Create profiles to personalise content. Use profiles to select personalised content. Measure advertising performance. And it only takes 5 minutes. Cottage cheese may not be the most exciting way to get your protein, but you can easily jazz it up and give it a lot more flavor. Feel free to add whatever you like to your cottage cheese bowl, but I stick pretty closely to this recipe.

The scallions and cucumbers add a delightful herb flavor. The bell peppers, tomatoes, and pistachios add crunch, a slight sweetness, and a little taste of garden freshness. You can make them even healthier and tastier by cooking them in the air fryer. Preparing them this way is effortless and takes less than 30 minutes.

Season them just right, throw them in the air fryer, then serve them with homemade aioli dipping sauce. In the fall and winter, few things are more delicious than a hot, steaming bowl of chili. The chicken is so tender and the broth is thick and flavorful. All the add-ins — northern beans, white corn, chile peppers, etc.

When you think of macaroni and cheese, you probably think of carbs. But this protein-packed version will change that! Each serving has a whopping 26 grams of protein and 10 grams of fiber, too. Plus, it sneaks in broccoli and spinach with nobody complaining. Hurray for healthy, homemade comfort food!

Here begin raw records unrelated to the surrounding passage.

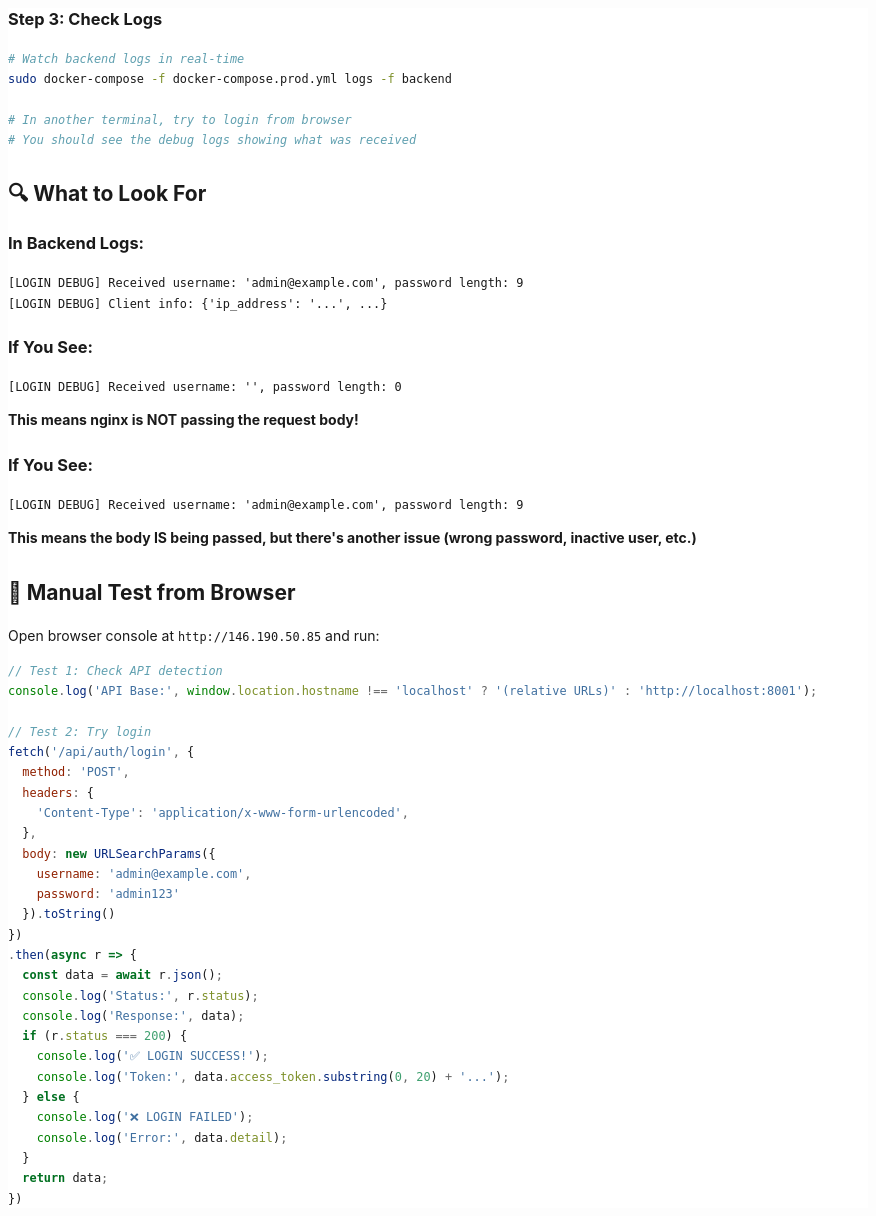 ### Step 3: Check Logs

```bash
# Watch backend logs in real-time
sudo docker-compose -f docker-compose.prod.yml logs -f backend

# In another terminal, try to login from browser
# You should see the debug logs showing what was received
```

## 🔍 What to Look For

### In Backend Logs:
```
[LOGIN DEBUG] Received username: 'admin@example.com', password length: 9
[LOGIN DEBUG] Client info: {'ip_address': '...', ...}
```

### If You See:
```
[LOGIN DEBUG] Received username: '', password length: 0
```
**This means nginx is NOT passing the request body!**

### If You See:
```
[LOGIN DEBUG] Received username: 'admin@example.com', password length: 9
```
**This means the body IS being passed, but there's another issue (wrong password, inactive user, etc.)**

## 🧪 Manual Test from Browser

Open browser console at `http://146.190.50.85` and run:

```javascript
// Test 1: Check API detection
console.log('API Base:', window.location.hostname !== 'localhost' ? '(relative URLs)' : 'http://localhost:8001');

// Test 2: Try login
fetch('/api/auth/login', {
  method: 'POST',
  headers: {
    'Content-Type': 'application/x-www-form-urlencoded',
  },
  body: new URLSearchParams({
    username: 'admin@example.com',
    password: 'admin123'
  }).toString()
})
.then(async r => {
  const data = await r.json();
  console.log('Status:', r.status);
  console.log('Response:', data);
  if (r.status === 200) {
    console.log('✅ LOGIN SUCCESS!');
    console.log('Token:', data.access_token.substring(0, 20) + '...');
  } else {
    console.log('❌ LOGIN FAILED');
    console.log('Error:', data.detail);
  }
  return data;
})
```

Each bowl is packed with all kinds good for you and good tasting foods. Chicken, chickpeas, tomatoes, cucumbers, and more. Want to get more protein without breaking the bank? You need more high protein dinners just like this!

Black beans and legumes are an economical source of this macronutrient. When I need protein, but crave comfort food, I turn to chicken stroganoff. Tender bits of chicken give the creamy sauce a big protein boost.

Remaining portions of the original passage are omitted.